── EXTRACTED INFORMATION ──
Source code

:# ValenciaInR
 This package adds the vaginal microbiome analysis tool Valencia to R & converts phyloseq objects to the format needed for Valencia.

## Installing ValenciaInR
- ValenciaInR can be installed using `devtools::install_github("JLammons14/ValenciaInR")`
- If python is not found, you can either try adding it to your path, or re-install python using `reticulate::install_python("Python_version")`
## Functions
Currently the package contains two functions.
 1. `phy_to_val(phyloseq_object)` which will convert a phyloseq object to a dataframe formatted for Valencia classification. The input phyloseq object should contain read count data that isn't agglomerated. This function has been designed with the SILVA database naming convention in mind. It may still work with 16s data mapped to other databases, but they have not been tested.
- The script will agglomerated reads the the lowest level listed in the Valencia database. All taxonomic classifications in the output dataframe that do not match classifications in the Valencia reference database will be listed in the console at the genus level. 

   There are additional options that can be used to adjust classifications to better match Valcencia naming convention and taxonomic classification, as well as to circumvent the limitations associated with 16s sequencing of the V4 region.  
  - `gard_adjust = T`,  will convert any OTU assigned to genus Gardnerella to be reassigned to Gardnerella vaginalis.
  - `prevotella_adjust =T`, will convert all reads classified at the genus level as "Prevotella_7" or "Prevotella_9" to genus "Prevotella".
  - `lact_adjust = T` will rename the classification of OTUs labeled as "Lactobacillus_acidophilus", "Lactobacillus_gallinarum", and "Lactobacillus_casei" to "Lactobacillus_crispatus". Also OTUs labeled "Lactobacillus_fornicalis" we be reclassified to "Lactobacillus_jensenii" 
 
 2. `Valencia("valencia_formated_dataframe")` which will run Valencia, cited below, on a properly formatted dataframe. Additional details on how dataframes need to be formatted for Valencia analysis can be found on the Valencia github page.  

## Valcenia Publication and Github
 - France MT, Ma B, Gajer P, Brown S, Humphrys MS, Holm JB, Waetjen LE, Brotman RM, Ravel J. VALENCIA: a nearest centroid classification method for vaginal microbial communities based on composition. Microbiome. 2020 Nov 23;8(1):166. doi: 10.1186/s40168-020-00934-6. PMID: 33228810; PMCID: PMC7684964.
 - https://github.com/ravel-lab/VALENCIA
───
── EXTRACTED INFORMATION ──
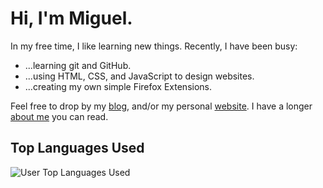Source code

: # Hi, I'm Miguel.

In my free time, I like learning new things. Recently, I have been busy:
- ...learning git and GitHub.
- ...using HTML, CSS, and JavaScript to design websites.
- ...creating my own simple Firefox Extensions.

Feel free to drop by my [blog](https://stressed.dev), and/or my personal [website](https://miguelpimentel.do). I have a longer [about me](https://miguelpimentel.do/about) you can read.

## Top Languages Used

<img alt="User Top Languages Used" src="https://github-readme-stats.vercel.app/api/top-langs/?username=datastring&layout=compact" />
───
Pull out all lines of the data with the string "naming".

[EXERCISE OUTPUT]
 1. `phy_to_val(phyloseq_object)` which will convert a phyloseq object to a dataframe formatted for Valencia classification. The input phyloseq object should contain read count data that isn't agglomerated. This function has been designed with the SILVA database naming convention in mind. It may still work with 16s data mapped to other databases, but they have not been tested.
   There are additional options that can be used to adjust classifications to better match Valcencia naming convention and taxonomic classification, as well as to circumvent the limitations associated with 16s sequencing of the V4 region.  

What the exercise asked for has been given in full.